Low-Temperature Batteries

One of the most critical and unresolved issues in the Li-ion battery (LIB) field is the limited temperature operation range that they can effectively operate at. This limitation causes a serious problem for modern day applications as there are an increasing demand for batteries that can operate below -40°C in space applications, autonomous underwater vehicles (AUVs), subsurface exploration for oil/gas, high altitude drones, electric vehicles, and portable devices. An example of this can be found in Panasonic cylindrical 18650 cells that yield 100 Wh/L energy density at 25°C, while at -40°C yields only 5 Wh/L.

To overcome this limitation there are four major problems that are faced when trying to allow LIBs to operate at extreme temperatrues!
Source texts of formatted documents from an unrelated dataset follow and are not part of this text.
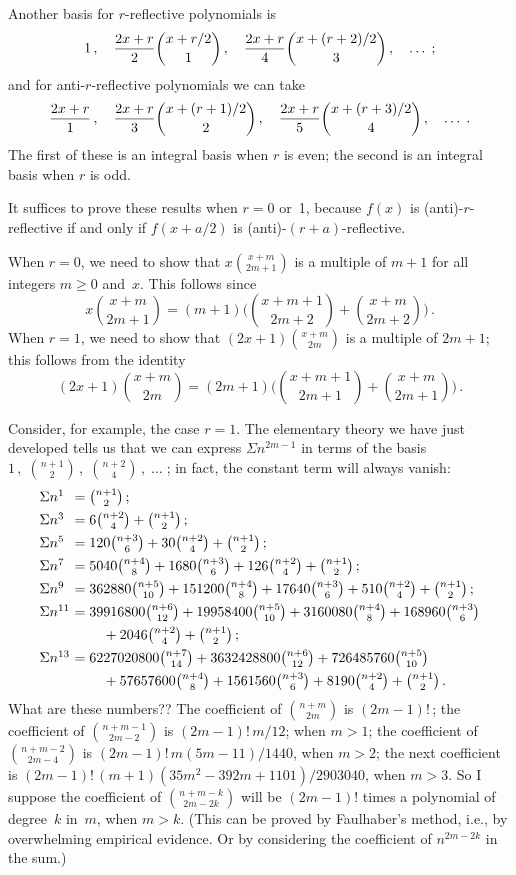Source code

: Another basis for $r$-reflective polynomials is
$$1\,,\quad {2x+r\over 2}{x+r/2\choose 1}\,,\quad {2x+r\over 4}
{x+(r+2)/2\choose 3}\,,\quad\ldots\;;$$
and for anti-$r$-reflective polynomials we can take
$${2x+r\over 1}\,,\quad {2x+r\over 3}{x+(r+1)/2\choose 2}\,,\quad
{2x+r\over 5}{x+(r+3)/2\choose 4}\,,\quad\ldots\;.$$
The first of these is an integral basis when $r$ is even; the second
	is an integral basis when $r$ is odd.

It suffices to prove these results when $r=0$ or~1, because $f(x)$ is
(anti)-$r$-reflective if and only if $f(x+a/2)$ is
(anti)-$(r+a)$-reflective.

When $r=0$, we need to show that $x{x+m\choose 2m+1}$ is a multiple of
$m+1$ for all integers $m\geq 0$ and~$x$. This follows since
$$x{x+m\choose 2m+1}=(m+1)\biggl({x+m+1\choose 2m+2}+{x+m\choose
2m+2}\biggr)\,.$$ 
When $r=1$, we need to show that $(2x+1){x+m\choose 2m}$ is a multiple
of $2m+1$; this follows from the identity
$$(2x+1){x+m\choose 2m}=(2m+1)\biggl({x+m+1\choose 2m+1}+{x+m\choose
2m+1}\biggr)\,.$$ 

Consider, for example, the case $r=1$. The elementary theory we have
just developed tells us that we can express $\Sigma n^{2m-1}$ in terms
of the basis $1\,,\;{n+1\choose 2}\,,\;{n+2\choose 4}\,,\;\ldots\;$;
in fact, the constant term will always vanish:
$$\vcenter{\halign{$#$\hfil\ &$#$\hfil\cr
\Sigma n^1&={n+1\choose 2}\,;\cr
\noalign{\smallskip}
\Sigma n^3&=6{n+2\choose 4}+{n+1\choose 2}\,;\cr
\noalign{\smallskip}
\Sigma n^5&=120{n+3\choose 6}+30{n+2\choose 4}+{n+1\choose 2}\,;\cr
\noalign{\smallskip}
\Sigma n^7&=5040{n+4\choose 8}+1680{n+3\choose 6}+126{n+2\choose 4}+
{n+1\choose 2}\,;\cr
\noalign{\smallskip}
\Sigma n^9&=362880{n+5\choose 10}+151200{n+4\choose 8}
+17640{n+3\choose 6}+510{n+2\choose 4}+{n+1\choose 2}\,;\cr
\noalign{\smallskip}
\Sigma n^{11}&=39916800{n+6\choose 12}+
19958400{n+5\choose 10}+3160080{n+4\choose 8}
+168960{n+3\choose 6}\cr
\noalign{\smallskip}
&\qquad\null+2046{n+2\choose 4}+{n+1\choose 2}\,;\cr
\noalign{\smallskip}
\Sigma n^{13}&=6227020800{n+7\choose 14}+3632428800{n+6\choose 12}+
726485760{n+5\choose 10}\cr
\noalign{\smallskip}
&\qquad\null+57657600{n+4\choose 8}
+1561560{n+3\choose 6}+8190{n+2\choose 4}+{n+1\choose 2}\,.\cr}}$$
What are these numbers?? The coefficient of ${n+m\choose 2m}$ is
$(2m-1)!\,$; the coefficient of ${n+m-1\choose 2m-2}$ is $(2m-1)!\,m/12$;
when $m>1$; the coefficient of ${n+m-2\choose 2m-4}$ is
$(2m-1)!\,m(5m-11)/1440$, when $m>2$; the next coefficient is
$(2m-1)!\,(m+1)(35m^2-392m+1101)/2903040$, when $m>3$. So I suppose the
coefficient of ${n+m-k\choose 2m-2k}$ will be $(2m-1)!$ times a
polynomial of degree~$k$ in~$m$, when $m>k$. (This can be proved by
Faulhaber's method, i.e., by overwhelming empirical evidence. Or by
considering the coefficient of $n^{2m-2k}$ in the sum.)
  1. Short diffusion length of lithium ions inside the electrodes
  2. Reduced lithium ion conductivity in the electrolyte
  3. Lithium plating due to polarization of anode
  4. Increased charge-transfer resistance at electrode-electrolyte interphaces

Of the four current problems three can be directly associated with the electrolyte, 2-4, with the last problem being the rate limiting step at subzero temperatures. During a typical charge/discharge process, the charge transfer resistance at the cathode or anode interphase has been shown to be the most effected with subsequent decreases in temperature, effectively limiting the overall capacity and charging rate of the battery.

ViPER laboratory focuses on extremely low temperature LIB development via formulation of advanced electrolytes to lower the charge-transfer resistance, through tailoring the solvation structure, while implimenting other strategies like surface modification of the electrodes and seperators.